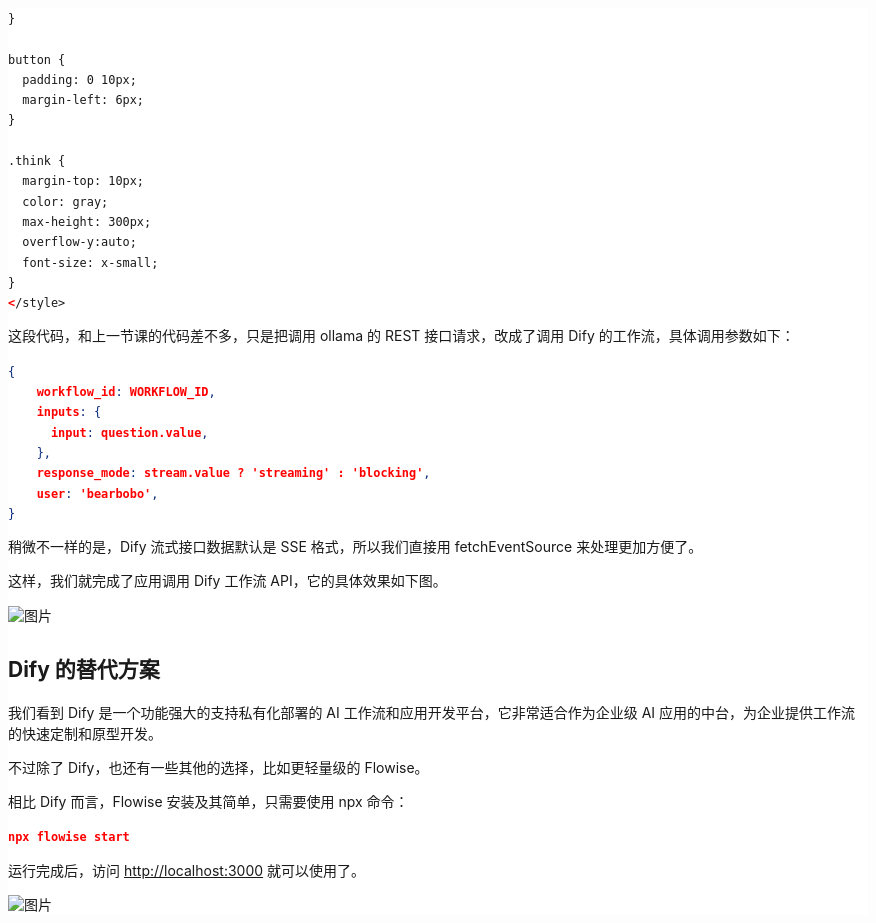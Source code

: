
 ```xml
}

button {
  padding: 0 10px;
  margin-left: 6px;
}

.think {
  margin-top: 10px;
  color: gray;
  max-height: 300px;
  overflow-y:auto;
  font-size: x-small;
}
</style>

```

这段代码，和上一节课的代码差不多，只是把调用 ollama 的 REST 接口请求，改成了调用 Dify 的工作流，具体调用参数如下：

```json
{
    workflow_id: WORKFLOW_ID,
    inputs: {
      input: question.value,
    },
    response_mode: stream.value ? 'streaming' : 'blocking',
    user: 'bearbobo',
}

```

稍微不一样的是，Dify 流式接口数据默认是 SSE 格式，所以我们直接用 fetchEventSource 来处理更加方便了。

这样，我们就完成了应用调用 Dify 工作流 API，它的具体效果如下图。

![图片](images/888785/224d0a685ed124b98ec1c47d46a42f7f.gif)

## Dify 的替代方案

我们看到 Dify 是一个功能强大的支持私有化部署的 AI 工作流和应用开发平台，它非常适合作为企业级 AI 应用的中台，为企业提供工作流的快速定制和原型开发。

不过除了 Dify，也还有一些其他的选择，比如更轻量级的 Flowise。

相比 Dify 而言，Flowise 安装及其简单，只需要使用 npx 命令：

```json
npx flowise start

```

运行完成后，访问 [http://localhost:3000](http://localhost:3000) 就可以使用了。

![图片](images/888785/cb80723b0d773fb16c05a70695b19875.png)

● ● ●

Work to complete — The aim is an exact repeat of the entire listing, stripped of pictures.

Task response —
Source code

:
 ```xml
}

button {
  padding: 0 10px;
  margin-left: 6px;
}

.think {
  margin-top: 10px;
  color: gray;
  max-height: 300px;
  overflow-y:auto;
  font-size: x-small;
}
</style>

```

这段代码，和上一节课的代码差不多，只是把调用 ollama 的 REST 接口请求，改成了调用 Dify 的工作流，具体调用参数如下：

```json
{
    workflow_id: WORKFLOW_ID,
    inputs: {
      input: question.value,
    },
    response_mode: stream.value ? 'streaming' : 'blocking',
    user: 'bearbobo',
}

```

稍微不一样的是，Dify 流式接口数据默认是 SSE 格式，所以我们直接用 fetchEventSource 来处理更加方便了。

这样，我们就完成了应用调用 Dify 工作流 API，它的具体效果如下图。

![图片](images/888785/224d0a685ed124b98ec1c47d46a42f7f.gif)

## Dify 的替代方案

我们看到 Dify 是一个功能强大的支持私有化部署的 AI 工作流和应用开发平台，它非常适合作为企业级 AI 应用的中台，为企业提供工作流的快速定制和原型开发。

不过除了 Dify，也还有一些其他的选择，比如更轻量级的 Flowise。

相比 Dify 而言，Flowise 安装及其简单，只需要使用 npx 命令：

```json
npx flowise start

```

运行完成后，访问 [http://localhost:3000](http://localhost:3000) 就可以使用了。

![图片](images/888785/cb80723b0d773fb16c05a70695b19875.png)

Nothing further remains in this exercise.